賃貸借の譲渡・転貸

賃借権の譲渡・転貸とは

賃借権の譲渡とは、賃借人が、賃借権自体を売買や贈与等によって他人に移転することです。

賃借権の転貸とは、賃借人が、自己の賃借人としての地位を維持したまま、目的物を他人に賃貸することです。分かりやすくいうと、又貸しのことです。

賃借人は、賃貸人の承諾を得なければ、賃借権の譲渡・転貸をすることができません(民法612条1項)。

612条1項 賃借人は、賃貸人の承諾を得なければ、その賃借権を譲り渡し、または賃借物を転貸することができない。

承諾のある賃借権の転貸

賃借人が、賃貸人の承諾を得て、賃借権を転貸した場合は、賃借人は転貸人ともなり、賃借権の目的物を転借した者は、転借人となります。賃借権の転貸を承諾した賃貸人は、賃借権の転貸がされた後でも、賃貸人のままです。

賃借権の譲渡・転貸

そして、転借人は、賃貸人に対して直接に義務を負うことになる(613条1項前段)ので、賃貸人は賃借人(転貸人)だけでなく、転借人にも賃料の支払を請求することができます。ただし、賃貸人が転借人に請求できる金額は、賃貸料・転貸料のうちいずれか低い金額にとどまります。

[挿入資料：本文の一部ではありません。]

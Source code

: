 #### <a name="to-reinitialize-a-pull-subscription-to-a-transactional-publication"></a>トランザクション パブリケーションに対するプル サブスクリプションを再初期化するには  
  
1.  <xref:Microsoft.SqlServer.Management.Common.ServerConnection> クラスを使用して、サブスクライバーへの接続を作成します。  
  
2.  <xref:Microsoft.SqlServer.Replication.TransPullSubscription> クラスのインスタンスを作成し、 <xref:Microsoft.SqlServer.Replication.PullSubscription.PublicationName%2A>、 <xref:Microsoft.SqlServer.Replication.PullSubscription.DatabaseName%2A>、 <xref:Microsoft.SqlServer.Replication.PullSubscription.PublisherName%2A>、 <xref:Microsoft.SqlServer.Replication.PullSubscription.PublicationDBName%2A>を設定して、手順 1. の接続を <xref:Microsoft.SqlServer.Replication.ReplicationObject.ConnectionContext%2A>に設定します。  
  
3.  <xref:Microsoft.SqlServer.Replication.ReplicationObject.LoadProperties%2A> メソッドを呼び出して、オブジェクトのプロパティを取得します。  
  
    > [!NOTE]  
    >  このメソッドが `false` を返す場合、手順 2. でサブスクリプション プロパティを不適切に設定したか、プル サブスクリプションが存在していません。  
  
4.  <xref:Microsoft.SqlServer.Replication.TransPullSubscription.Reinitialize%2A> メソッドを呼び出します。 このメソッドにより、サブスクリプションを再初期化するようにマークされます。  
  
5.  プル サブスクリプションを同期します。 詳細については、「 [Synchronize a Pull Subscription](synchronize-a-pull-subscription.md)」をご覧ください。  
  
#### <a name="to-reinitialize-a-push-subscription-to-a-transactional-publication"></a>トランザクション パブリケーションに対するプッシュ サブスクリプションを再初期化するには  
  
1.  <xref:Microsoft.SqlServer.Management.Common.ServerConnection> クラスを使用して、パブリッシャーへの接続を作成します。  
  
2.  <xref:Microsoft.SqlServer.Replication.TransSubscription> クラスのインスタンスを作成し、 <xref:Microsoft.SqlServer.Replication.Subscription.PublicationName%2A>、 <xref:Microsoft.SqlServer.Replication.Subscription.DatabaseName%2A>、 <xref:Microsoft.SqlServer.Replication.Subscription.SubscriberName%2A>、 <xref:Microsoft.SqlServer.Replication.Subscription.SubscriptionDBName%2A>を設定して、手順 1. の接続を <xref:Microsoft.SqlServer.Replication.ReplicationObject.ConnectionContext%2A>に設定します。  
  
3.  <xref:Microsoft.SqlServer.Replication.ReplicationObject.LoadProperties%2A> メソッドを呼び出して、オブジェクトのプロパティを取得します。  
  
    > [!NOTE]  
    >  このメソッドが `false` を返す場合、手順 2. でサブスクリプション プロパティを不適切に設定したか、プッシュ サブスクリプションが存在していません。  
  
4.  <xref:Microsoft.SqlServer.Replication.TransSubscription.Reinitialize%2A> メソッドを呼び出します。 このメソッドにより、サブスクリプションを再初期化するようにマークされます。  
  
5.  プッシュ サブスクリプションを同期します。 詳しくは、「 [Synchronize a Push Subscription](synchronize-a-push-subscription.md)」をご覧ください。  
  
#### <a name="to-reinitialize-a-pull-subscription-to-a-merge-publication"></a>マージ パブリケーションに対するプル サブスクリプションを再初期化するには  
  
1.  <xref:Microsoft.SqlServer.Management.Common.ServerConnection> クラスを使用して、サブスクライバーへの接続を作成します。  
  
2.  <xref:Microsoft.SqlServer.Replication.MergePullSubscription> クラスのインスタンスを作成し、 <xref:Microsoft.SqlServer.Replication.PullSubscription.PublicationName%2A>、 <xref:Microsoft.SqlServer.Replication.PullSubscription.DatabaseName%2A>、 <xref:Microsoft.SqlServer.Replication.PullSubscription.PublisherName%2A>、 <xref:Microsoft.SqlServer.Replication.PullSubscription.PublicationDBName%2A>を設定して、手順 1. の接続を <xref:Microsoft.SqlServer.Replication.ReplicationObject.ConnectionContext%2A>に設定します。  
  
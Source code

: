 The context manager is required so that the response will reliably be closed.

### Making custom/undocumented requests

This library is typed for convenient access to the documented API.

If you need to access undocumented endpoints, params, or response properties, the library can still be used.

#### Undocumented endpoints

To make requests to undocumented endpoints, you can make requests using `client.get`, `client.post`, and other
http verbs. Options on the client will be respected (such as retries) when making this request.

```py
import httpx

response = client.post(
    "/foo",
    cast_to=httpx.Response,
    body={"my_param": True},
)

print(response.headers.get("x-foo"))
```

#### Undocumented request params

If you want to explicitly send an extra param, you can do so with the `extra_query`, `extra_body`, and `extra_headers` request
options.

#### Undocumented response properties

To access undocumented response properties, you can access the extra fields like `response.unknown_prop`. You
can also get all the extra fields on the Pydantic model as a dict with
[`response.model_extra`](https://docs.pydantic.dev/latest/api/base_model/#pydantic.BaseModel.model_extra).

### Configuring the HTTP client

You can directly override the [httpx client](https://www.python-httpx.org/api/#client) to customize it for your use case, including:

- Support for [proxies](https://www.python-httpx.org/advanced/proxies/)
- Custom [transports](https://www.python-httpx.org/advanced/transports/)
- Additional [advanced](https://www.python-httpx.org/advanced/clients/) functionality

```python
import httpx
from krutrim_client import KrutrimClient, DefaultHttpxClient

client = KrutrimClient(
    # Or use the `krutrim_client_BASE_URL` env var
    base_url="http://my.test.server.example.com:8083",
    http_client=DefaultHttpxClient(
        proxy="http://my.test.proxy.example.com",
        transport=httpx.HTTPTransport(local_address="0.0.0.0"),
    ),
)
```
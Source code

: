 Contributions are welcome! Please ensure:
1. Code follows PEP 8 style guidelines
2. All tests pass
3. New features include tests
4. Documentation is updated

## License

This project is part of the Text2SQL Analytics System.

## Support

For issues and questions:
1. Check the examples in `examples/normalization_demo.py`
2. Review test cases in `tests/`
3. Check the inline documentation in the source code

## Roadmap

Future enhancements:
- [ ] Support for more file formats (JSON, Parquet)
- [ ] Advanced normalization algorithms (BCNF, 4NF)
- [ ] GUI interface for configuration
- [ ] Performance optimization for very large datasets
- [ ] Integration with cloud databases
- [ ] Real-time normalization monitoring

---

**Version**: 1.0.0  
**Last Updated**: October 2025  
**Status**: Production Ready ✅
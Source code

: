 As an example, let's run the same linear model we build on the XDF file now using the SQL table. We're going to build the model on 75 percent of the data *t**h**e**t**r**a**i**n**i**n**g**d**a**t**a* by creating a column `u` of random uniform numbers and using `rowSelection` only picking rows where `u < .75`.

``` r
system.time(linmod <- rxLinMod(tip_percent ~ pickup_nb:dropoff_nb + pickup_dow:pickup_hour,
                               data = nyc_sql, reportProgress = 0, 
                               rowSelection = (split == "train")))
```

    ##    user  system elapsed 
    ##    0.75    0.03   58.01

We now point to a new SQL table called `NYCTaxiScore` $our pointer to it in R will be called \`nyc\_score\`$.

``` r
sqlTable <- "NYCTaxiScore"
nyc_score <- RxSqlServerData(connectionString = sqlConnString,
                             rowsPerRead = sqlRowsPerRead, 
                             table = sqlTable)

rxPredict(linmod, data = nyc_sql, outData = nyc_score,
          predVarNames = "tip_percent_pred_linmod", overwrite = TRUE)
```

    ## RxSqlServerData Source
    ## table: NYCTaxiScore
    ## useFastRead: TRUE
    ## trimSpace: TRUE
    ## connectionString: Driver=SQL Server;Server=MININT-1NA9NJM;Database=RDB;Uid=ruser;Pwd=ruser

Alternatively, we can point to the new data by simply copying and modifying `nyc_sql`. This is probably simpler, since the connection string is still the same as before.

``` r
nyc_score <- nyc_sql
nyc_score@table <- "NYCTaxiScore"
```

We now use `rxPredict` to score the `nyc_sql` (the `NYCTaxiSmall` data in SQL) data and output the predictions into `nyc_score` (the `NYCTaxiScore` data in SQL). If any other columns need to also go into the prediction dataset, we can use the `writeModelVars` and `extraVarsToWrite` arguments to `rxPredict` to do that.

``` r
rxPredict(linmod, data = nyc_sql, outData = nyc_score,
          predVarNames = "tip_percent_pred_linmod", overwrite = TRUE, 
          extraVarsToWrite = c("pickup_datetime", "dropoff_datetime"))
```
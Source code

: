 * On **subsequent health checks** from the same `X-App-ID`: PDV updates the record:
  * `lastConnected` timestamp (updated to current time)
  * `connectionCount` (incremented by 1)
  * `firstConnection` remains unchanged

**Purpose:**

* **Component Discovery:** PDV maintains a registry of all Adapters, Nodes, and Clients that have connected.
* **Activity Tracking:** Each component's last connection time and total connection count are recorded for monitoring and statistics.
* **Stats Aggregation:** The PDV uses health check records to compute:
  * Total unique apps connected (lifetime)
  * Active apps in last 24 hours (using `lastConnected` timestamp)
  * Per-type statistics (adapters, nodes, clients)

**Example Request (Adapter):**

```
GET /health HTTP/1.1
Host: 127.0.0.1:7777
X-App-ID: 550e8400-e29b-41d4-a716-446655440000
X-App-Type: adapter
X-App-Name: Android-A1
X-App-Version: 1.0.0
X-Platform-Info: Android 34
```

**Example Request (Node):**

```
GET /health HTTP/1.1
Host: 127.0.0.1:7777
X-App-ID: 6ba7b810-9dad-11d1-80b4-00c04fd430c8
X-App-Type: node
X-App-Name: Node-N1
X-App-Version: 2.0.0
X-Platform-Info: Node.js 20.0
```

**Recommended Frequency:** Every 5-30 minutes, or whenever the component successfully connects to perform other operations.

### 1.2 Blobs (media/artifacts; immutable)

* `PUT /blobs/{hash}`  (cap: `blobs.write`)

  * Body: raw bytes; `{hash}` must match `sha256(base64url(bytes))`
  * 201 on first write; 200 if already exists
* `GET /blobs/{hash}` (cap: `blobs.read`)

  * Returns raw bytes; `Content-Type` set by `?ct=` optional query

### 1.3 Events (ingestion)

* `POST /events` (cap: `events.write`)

613条1項前段 賃借人が適法に賃借物を転貸したときは、転借人は、賃貸人に対して直接に義務を負う。

承諾のある賃借権の譲渡

賃借人が賃貸人の承諾を得て賃借権を譲渡した場合、敷金返還請求権も移転してしまうのでしょうか。

この点、もともと敷金は賃借人が支払った物である一方、賃貸人は、新賃借人に敷金を請求することができるので、賃借権の譲受人に敷金返還請求権は移転しません。

一方、賃貸人が賃貸借の目的物を譲渡した場合は、敷金返還義務も目的物の譲受人に移転します。賃借人に未払いの費用があれば、賃貸人はそれを敷金から差し引いた上で、敷金を譲受人に引き渡すことができます。

ちなみに、賃貸人が賃貸借の目的物を譲渡する場合は、賃借人の承諾は不要です。賃貸人が負う目的物を賃借人に使用・収益させる義務は没個性的な債務(だれでも履行できる債務のこと)なので、賃貸人が誰であっても、賃借人には影響がないからです。

ただし、賃貸借の目的物の譲受人が賃借人に賃料を請求するためには、賃貸人から登記を受けておく必要があります。これは、賃借人による賃料の二重払いを防止するためです。

承諾のない賃借権の譲渡・転貸

そして、賃借人が賃貸人の承諾を得ずに賃借権を譲渡・転貸したときは、賃貸人は契約を解除することができます(612条2項)。

612条2項 賃借人が前項の規定に違反して第三者に賃借物の使用または収益をさせたときは、賃貸人は、契約の解除をすることができる。

しかし、賃借人が賃借権を譲渡・転貸したからといって、いつでも賃貸人による解除を認めることは妥当ではありません。よって、賃借人に背信的行為と認めるに足らない特段の事情があるときは、解除することができません。

なお、土地と建物はあくまで別個の不動産なので、借地人が、土地の上に建てた自己所有の建物を第三者に賃貸した場合は、土地を転貸したことにならないので、賃貸人の承諾を得る必要はありません。この場合は、あくまで自己所有の建物を賃貸しただけだからです。